What you should do
When you spot the word "services" in a line of the data below, copy that line.

Exercise input
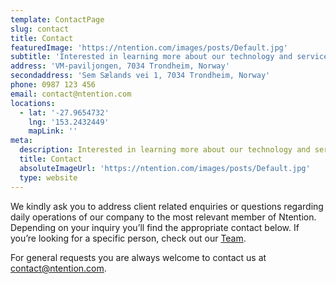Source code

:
 ```yaml
---
template: ContactPage
slug: contact
title: Contact
featuredImage: 'https://ntention.com/images/posts/Default.jpg'
subtitle: 'Interested in learning more about our technology and services? Our entire team is available for discussion to ensure you are receiving the best information possible. We are here to help!'
address: 'VM-paviljongen, 7034 Trondheim, Norway'
secondaddress: 'Sem Sælands vei 1, 7034 Trondheim, Norway'
phone: 0987 123 456
email: contact@ntention.com
locations:
  - lat: '-27.9654732'
    lng: '153.2432449'
    mapLink: ''
meta:
  description: Interested in learning more about our technology and services? Our entire team is available for discussion to ensure you are receiving the best information possible. We are here to help!
  title: Contact
  absoluteImageUrl: 'https://ntention.com/images/posts/Default.jpg'
  type: website
---
```


<p>
We kindly ask you to address client related enquiries or questions regarding daily operations of our company to the most relevant member of Ntention. Depending on your inquiry you’ll find the appropriate contact below. If you’re looking for a specific person, check out our <a href="about/#team">Team</a>.

For general requests you are always welcome to contact us at <a href="mailto:contact@ntention.com">contact@ntention.com</a>.</p>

Written response
subtitle: 'Interested in learning more about our technology and services? Our entire team is available for discussion to ensure you are receiving the best information possible. We are here to help!'
  description: Interested in learning more about our technology and services? Our entire team is available for discussion to ensure you are receiving the best information possible. We are here to help!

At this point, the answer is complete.